The challenge in the western, oily window of the Utica shale play in Ohio is that the reservoir there tends to be normally pressured, according to John Richels, president and chief executive of Devon Energy Corp., which has 235,000 net acres over the Utica as part of a $2.5-billion joint venture with Sinopec Corp.

Hydrocarbons in normally pressured reservoirs don’t flow as easily to the surface as oil and gas that are in an environment that is higher pressured than the surface pressure. And, oil, which is a larger molecule than natural gas, has an even harder time escaping the rock.

So, “the way to get the oil out…, you need to have some permeability,” he told some of the more than 1,600 attendees registered for the IPAA’s 18th annual OGIS New York investment symposium last week.

Permeability is a measure of how easily hydrocarbons can move through rock; porosity is a measure of the size of natural openings in the rock.

“The good news is we are finding a lot of good permeability there,” Richels said.

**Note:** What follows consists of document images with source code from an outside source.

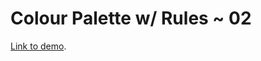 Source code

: # Colour Palette w/ Rules ~ 02

[Link to demo](https://larryzodiac.github.io/Creative-Coding/01_colour/01.2_colour_palettes/01.2.3_rules/01.2.3_02/).
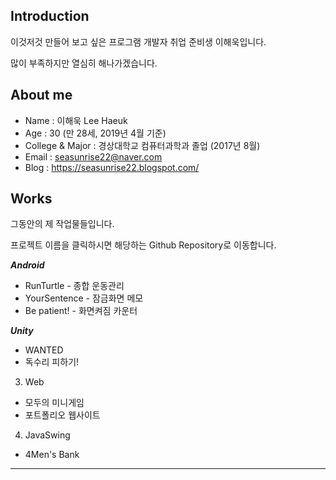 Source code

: ## Introduction
이것저것 만들어 보고 싶은 프로그램 개발자 취업 준비생 이해욱입니다.

많이 부족하지만 열심히 해나가겠습니다.

## About me
- Name : 이해욱 Lee Haeuk
- Age : 30 (만 28세, 2019년 4월 기준)
- College & Major : 경상대학교 컴퓨터과학과 졸업 (2017년 8월) 
- Email : seasunrise22@naver.com
- Blog : https://seasunrise22.blogspot.com/

## Works
그동안의 제 작업물들입니다.

프로젝트 이름을 클릭하시면 해당하는 Github Repository로 이동합니다.  

***Android***
- RunTurtle - 종합 운동관리
- YourSentence - 잠금화면 메모
- Be patient! - 화면켜짐 카운터

***Unity***
 - WANTED
 - 독수리 피하기!
3. Web
 - 모두의 미니게임
 - 포트폴리오 웹사이트
4. JavaSwing
 - 4Men's Bank
---
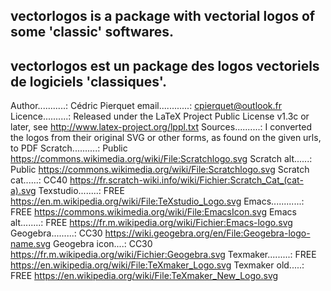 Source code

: vectorlogos is a package with vectorial logos of some 'classic' softwares.
--------------------------------------------------------------------------
vectorlogos est un package des logos vectoriels de logiciels 'classiques'.
--------------------------------------------------------------------------
Author...........: Cédric Pierquet
email............: cpierquet@outlook.fr
Licence..........: Released under the LaTeX Project Public License v1.3c or later, see http://www.latex-project.org/lppl.txt
Sources..........: I converted the logos from their original SVG or other forms, as found on the given urls, to PDF
Scratch..........: Public https://commons.wikimedia.org/wiki/File:Scratchlogo.svg
Scratch alt......: Public https://commons.wikimedia.org/wiki/File:Scratchlogo.svg
Scratch cat......: CC40 https://fr.scratch-wiki.info/wiki/Fichier:Scratch_Cat_(cat-a).svg
Texstudio........: FREE https://en.m.wikipedia.org/wiki/File:TeXstudio_Logo.svg
Emacs............: FREE https://commons.wikimedia.org/wiki/File:EmacsIcon.svg
Emacs alt........: FREE https://fr.m.wikipedia.org/wiki/Fichier:Emacs-logo.svg
Geogebra.........: CC30 https://wiki.geogebra.org/en/File:Geogebra-logo-name.svg
Geogebra icon....: CC30 https://fr.m.wikipedia.org/wiki/Fichier:Geogebra.svg
Texmaker.........: FREE https://en.wikipedia.org/wiki/File:TeXmaker_Logo.svg
Texmaker old.....: FREE https://en.wikipedia.org/wiki/File:TeXmaker_New_Logo.svg
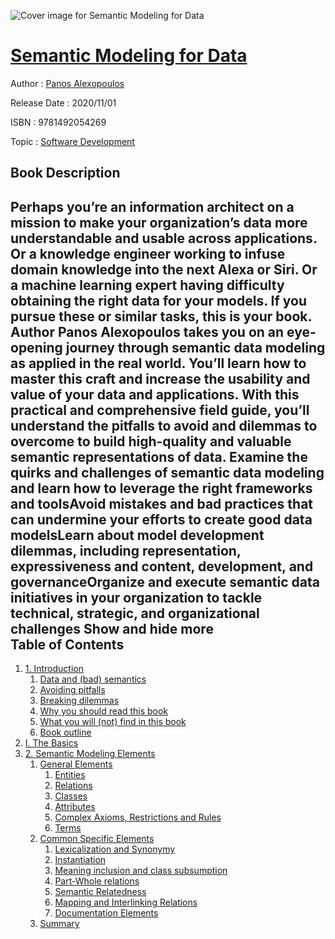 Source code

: ![Cover image for Semantic Modeling for Data](https://imgdetail.ebookreading.net/cover/cover/20200215/EB9781492054269.jpg)

[Semantic Modeling for Data](https://ebookreading.net/view/book/Semantic+Modeling+for+Data-EB9781492054269_1.html "Semantic Modeling for Data")
====================================================================================================================

Author : [Panos Alexopoulos](https://ebookreading.net/search/author/Panos+Alexopoulos)

Release Date : 2020/11/01

ISBN : 9781492054269

Topic : [Software Development](https://ebookreading.net/search/category/software-development)

Book Description
-----------------

 Perhaps you’re an information architect on a mission to make your organization’s data more understandable and usable across applications. Or a knowledge engineer working to infuse domain knowledge into the next Alexa or Siri. Or a machine learning expert having difficulty obtaining the right data for your models. If you pursue these or similar tasks, this is your book.
Author Panos Alexopoulos takes you on an eye-opening journey through semantic data modeling as applied in the real world. You’ll learn how to master this craft and increase the usability and value of your data and applications. With this practical and comprehensive field guide, you’ll understand the pitfalls to avoid and dilemmas to overcome to build high-quality and valuable semantic representations of data.
Examine the quirks and challenges of semantic data modeling and learn how to leverage the right frameworks and toolsAvoid mistakes and bad practices that can undermine your efforts to create good data modelsLearn about model development dilemmas, including representation, expressiveness and content, development, and governanceOrganize and execute semantic data initiatives in your organization to tackle technical, strategic, and organizational challenges        Show and hide more                
Table of Contents
-----------------

1. [1. Introduction](https://ebookreading.net/view/book/Semantic+Modeling+for+Data-EB9781492054269_4.html#ch01)
    1. [Data and (bad) semantics](https://ebookreading.net/view/book/Semantic+Modeling+for+Data-EB9781492054269_4.html#idm45907815595976)
    1. [Avoiding pitfalls](https://ebookreading.net/view/book/Semantic+Modeling+for+Data-EB9781492054269_4.html#idm45907815599144)
    1. [Breaking dilemmas](https://ebookreading.net/view/book/Semantic+Modeling+for+Data-EB9781492054269_4.html#idm45907817723976)
    1. [Why you should read this book](https://ebookreading.net/view/book/Semantic+Modeling+for+Data-EB9781492054269_4.html#idm45907817724264)
    1. [What you will (not) find in this book](https://ebookreading.net/view/book/Semantic+Modeling+for+Data-EB9781492054269_4.html#idm45907814758808)
    1. [Book outline](https://ebookreading.net/view/book/Semantic+Modeling+for+Data-EB9781492054269_4.html#idm45907814742392)
1. [I. The Basics](https://ebookreading.net/view/book/Semantic+Modeling+for+Data-EB9781492054269_5.html#part1)
1. [2. Semantic Modeling Elements](https://ebookreading.net/view/book/Semantic+Modeling+for+Data-EB9781492054269_6.html#ch02)
    1. [General Elements](https://ebookreading.net/view/book/Semantic+Modeling+for+Data-EB9781492054269_6.html#idm45907814708248)
        1. [Entities](https://ebookreading.net/view/book/Semantic+Modeling+for+Data-EB9781492054269_6.html#idm45907814699688)
        1. [Relations](https://ebookreading.net/view/book/Semantic+Modeling+for+Data-EB9781492054269_6.html#idm45907814699384)
        1. [Classes](https://ebookreading.net/view/book/Semantic+Modeling+for+Data-EB9781492054269_6.html#idm45907814606056)
        1. [Attributes](https://ebookreading.net/view/book/Semantic+Modeling+for+Data-EB9781492054269_6.html#idm45907814578328)
        1. [Complex Axioms, Restrictions and Rules](https://ebookreading.net/view/book/Semantic+Modeling+for+Data-EB9781492054269_6.html#idm45907814565480)
        1. [Terms](https://ebookreading.net/view/book/Semantic+Modeling+for+Data-EB9781492054269_6.html#idm45907814556904)
    1. [Common Specific Elements](https://ebookreading.net/view/book/Semantic+Modeling+for+Data-EB9781492054269_6.html#idm45907814556024)
        1. [Lexicalization and Synonymy](https://ebookreading.net/view/book/Semantic+Modeling+for+Data-EB9781492054269_6.html#idm45907814545896)
        1. [Instantiation](https://ebookreading.net/view/book/Semantic+Modeling+for+Data-EB9781492054269_6.html#idm45907814512904)
        1. [Meaning inclusion and class subsumption](https://ebookreading.net/view/book/Semantic+Modeling+for+Data-EB9781492054269_6.html#idm45907814516168)
        1. [Part-Whole relations](https://ebookreading.net/view/book/Semantic+Modeling+for+Data-EB9781492054269_6.html#idm45907814498840)
        1. [Semantic Relatedness](https://ebookreading.net/view/book/Semantic+Modeling+for+Data-EB9781492054269_6.html#idm45907814511112)
        1. [Mapping and Interlinking Relations](https://ebookreading.net/view/book/Semantic+Modeling+for+Data-EB9781492054269_6.html#idm45907814492008)
        1. [Documentation Elements](https://ebookreading.net/view/book/Semantic+Modeling+for+Data-EB9781492054269_6.html#idm45907814479224)
    1. [Summary](https://ebookreading.net/view/book/Semantic+Modeling+for+Data-EB9781492054269_6.html#idm45907814426856)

Devon put its Ohio Utica leasehold in the 1.4-million-net-acre JV with Sinopec along with new-venture leasehold in four other plays in January:

--265,000 net acres over the deep Tuscaloosa Marine shale in southeastern Louisiana and southwestern Mississippi that is at about 11,000 to 15,000 feet and where Richels says the commercial challenge is the well cost;

--350,000 net acres in Michigan that are prospective for Utica shale and A1 carbonate production;

--215,000 net acres in Oklahoma over the shallow Mississippi Lime at about 4,500 to 6,500 feet; and

--320,000 net acres (220,000 in the Powder River Basin and 100,000 in the Denver-Julesburg Basin) over the Niobrara shale in the Rockies.

Why five plays in a single JV? Richels said the total $1.6 billion of drilling costs Sinopec has committed to spend in the JV—Sinopec paid $900 million of the $2.5-billion arrangement in cash upfront—will roll from one play to another as the prospectivity of each is better determined. In the JV, Devon drills the wells, and Sinopec pays a portion of the costs—or a “drilling carry”—to earn a 33% working interest in each.

“We’re going to find hydrocarbons in all of them,” but some may be more economic than others, Richels said in New York.

Some 125 wells will be drilled across the five plays, total, by the end of this year. Possibly, “three of them work and others don’t work as well.” In that case, “we can put all of the (remaining) money (into these) and move the other ones out.”